On Saturday, Avi (my ten-year-old son) suddenly remarked "I'm so excited for tomorrow!"  At first I genuinely had no idea what he could be excited about, and then I remembered that the next day was Mother's Day.  I wondered whether he could truly be anticipating Mother's Day, so I asked him what he was excited about, half-expecting him to say there was going to be an Adventure Time marathon on Cartoon Network. Exasperated, he reminded me: "Tomorrow's Mother's Day!"  


I don't know how it is that my ten-year-old boy still loves to do nice things for me.  He genuinely looks forward to Mother's Day every year and always concerns himself with whether I'm spending the day relaxing and enjoying myself.  I always look forward to extra hugs and affection, not out of obligation, but out of real love. Yesterday afternoon I started cleaning a few leftovers out of the refrigerator and he came over and told me I needed to stop it. "You always work, work, work.  You should just sit down and relax today." I relented, and he smiled and sat down with me.


Do we delight in loving God this way?  Or is it a grudging show of honor, out of obligation?  And before you answer that, you owe it to yourself to really think and answer honestly.  The commandment that Jesus highlights as most important (originally set out in Deuteronomy 6:4) sets an all-consuming standard. To love God with all of my heart, soul, mind and strength?  I would have nothing left. I would be completely spent, exhausted from all that love.

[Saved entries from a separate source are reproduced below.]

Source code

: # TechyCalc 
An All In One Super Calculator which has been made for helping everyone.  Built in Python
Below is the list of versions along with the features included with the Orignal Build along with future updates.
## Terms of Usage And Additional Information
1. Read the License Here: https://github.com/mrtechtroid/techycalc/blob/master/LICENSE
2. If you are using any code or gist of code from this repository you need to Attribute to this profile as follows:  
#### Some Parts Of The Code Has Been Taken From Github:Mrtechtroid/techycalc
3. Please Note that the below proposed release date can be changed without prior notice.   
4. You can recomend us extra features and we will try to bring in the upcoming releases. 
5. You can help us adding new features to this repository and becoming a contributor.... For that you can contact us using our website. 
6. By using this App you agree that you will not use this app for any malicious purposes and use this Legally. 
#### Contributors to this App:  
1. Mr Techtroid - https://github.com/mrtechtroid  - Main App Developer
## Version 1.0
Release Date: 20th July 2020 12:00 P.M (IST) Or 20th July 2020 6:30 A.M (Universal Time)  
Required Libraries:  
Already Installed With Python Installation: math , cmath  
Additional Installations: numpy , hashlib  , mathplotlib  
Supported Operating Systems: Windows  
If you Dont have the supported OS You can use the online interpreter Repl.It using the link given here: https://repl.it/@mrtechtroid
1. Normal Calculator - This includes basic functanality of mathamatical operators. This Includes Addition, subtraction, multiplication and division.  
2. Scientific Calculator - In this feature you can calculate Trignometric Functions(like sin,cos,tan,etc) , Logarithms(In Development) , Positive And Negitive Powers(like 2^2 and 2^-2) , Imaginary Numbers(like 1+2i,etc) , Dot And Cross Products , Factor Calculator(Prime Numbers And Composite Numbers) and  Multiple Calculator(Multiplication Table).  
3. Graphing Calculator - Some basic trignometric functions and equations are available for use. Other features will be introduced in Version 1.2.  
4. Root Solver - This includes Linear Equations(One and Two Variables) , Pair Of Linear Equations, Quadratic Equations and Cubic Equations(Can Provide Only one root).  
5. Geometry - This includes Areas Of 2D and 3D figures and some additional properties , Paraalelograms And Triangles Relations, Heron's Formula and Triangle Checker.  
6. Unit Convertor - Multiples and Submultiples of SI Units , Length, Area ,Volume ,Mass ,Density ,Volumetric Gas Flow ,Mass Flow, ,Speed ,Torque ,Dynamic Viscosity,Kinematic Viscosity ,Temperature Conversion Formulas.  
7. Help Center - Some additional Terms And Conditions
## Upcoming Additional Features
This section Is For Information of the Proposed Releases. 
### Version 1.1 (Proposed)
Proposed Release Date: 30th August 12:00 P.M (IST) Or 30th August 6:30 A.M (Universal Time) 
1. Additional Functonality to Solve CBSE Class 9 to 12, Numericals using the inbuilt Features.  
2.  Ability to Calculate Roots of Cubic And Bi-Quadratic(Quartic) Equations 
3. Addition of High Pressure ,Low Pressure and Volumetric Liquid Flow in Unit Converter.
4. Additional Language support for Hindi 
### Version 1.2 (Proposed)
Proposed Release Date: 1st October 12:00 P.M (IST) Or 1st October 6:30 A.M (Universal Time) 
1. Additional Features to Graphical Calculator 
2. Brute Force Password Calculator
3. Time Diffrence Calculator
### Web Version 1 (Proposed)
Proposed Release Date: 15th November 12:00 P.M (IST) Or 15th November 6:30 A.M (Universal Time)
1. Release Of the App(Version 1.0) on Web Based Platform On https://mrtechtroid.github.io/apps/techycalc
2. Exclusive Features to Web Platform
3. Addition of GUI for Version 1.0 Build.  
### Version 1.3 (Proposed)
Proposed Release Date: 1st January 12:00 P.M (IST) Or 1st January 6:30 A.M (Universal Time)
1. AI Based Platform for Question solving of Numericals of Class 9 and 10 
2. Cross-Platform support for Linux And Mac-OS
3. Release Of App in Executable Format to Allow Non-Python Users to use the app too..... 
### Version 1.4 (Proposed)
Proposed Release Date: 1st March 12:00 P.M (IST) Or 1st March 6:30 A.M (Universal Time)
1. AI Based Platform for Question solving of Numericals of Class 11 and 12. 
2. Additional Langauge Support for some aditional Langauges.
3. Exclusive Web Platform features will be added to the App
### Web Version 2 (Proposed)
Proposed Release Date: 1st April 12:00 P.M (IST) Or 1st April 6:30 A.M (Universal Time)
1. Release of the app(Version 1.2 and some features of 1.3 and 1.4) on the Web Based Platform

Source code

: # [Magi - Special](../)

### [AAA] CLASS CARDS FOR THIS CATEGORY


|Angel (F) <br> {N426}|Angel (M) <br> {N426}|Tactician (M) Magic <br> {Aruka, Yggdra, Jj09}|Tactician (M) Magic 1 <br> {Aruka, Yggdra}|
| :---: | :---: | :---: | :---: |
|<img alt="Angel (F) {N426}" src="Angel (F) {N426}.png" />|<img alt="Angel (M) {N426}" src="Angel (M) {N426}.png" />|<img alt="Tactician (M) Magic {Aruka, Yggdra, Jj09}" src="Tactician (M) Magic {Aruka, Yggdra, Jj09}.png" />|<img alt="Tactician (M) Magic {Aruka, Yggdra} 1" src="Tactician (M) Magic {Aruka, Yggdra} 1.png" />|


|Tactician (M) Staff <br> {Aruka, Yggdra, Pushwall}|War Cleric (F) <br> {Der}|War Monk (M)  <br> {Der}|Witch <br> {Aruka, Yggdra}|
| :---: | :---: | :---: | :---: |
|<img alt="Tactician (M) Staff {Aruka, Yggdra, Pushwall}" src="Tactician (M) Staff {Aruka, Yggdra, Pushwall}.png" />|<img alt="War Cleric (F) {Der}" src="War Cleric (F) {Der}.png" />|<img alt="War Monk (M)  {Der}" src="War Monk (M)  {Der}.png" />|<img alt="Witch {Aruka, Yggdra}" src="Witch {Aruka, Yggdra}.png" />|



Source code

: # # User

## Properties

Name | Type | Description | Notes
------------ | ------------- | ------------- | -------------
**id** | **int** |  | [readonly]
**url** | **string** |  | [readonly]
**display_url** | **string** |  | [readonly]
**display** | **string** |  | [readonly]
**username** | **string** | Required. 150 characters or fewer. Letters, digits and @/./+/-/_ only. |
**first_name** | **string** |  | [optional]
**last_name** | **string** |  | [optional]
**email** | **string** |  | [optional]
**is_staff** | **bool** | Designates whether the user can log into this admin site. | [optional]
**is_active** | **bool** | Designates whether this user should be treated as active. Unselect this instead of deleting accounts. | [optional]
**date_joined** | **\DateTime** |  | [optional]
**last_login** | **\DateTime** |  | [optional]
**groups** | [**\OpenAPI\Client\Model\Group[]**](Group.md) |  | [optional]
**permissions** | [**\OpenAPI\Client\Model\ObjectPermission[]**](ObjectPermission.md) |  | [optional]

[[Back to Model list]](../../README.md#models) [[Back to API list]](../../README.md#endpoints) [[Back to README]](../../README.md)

"As the deer pants for streams of water, so my soul pants for you, O God. My soul thirsts for God, for the living God. When can I go and meet with God?"
--Psalm 42:1-2 
Do we wait impatiently for prayer times, anxious to steal away and spend time with the most consuming love of our lives?  Are we desperate for God?  
God doesn't want our stingy affection. He doesn't want us to serve Him out of guilt, out of self-seeking motives, or out of fear. He doesn't want our leftover time, money, or love. "For the Lord your God is a consuming fire, a jealous God."  (Deuteronomy 4:24 NIV).  He wants the first of it, the next part, and all the rest too. Love for Him should and will progressively consume us, and we will only be satisfied by spending more and more time with Him and by doing things that delight Him. We do these things not to earn His favor, but because our love for Him simply compels us. We obey Him and serve Him not out of obligation but because we are conformed more to His likeness as we are consumed by our ravenous, desperate love for Him. We are changed until nothing else matters except God.

Is this obsession?  Well, yes.  But this is how we were created.  God hard-wired us to be obsessed with Him, "that we might be for the praise of His glory," in order to bring the nations to Christ.  Ephesians 1:12, Matthew 28:19-20. He devised the plan and then created us with a yearning to fulfill it.  I follow His plan, not because it is perfect, but because I love God so much that it's an obsession, and I can't imagine doing anything else.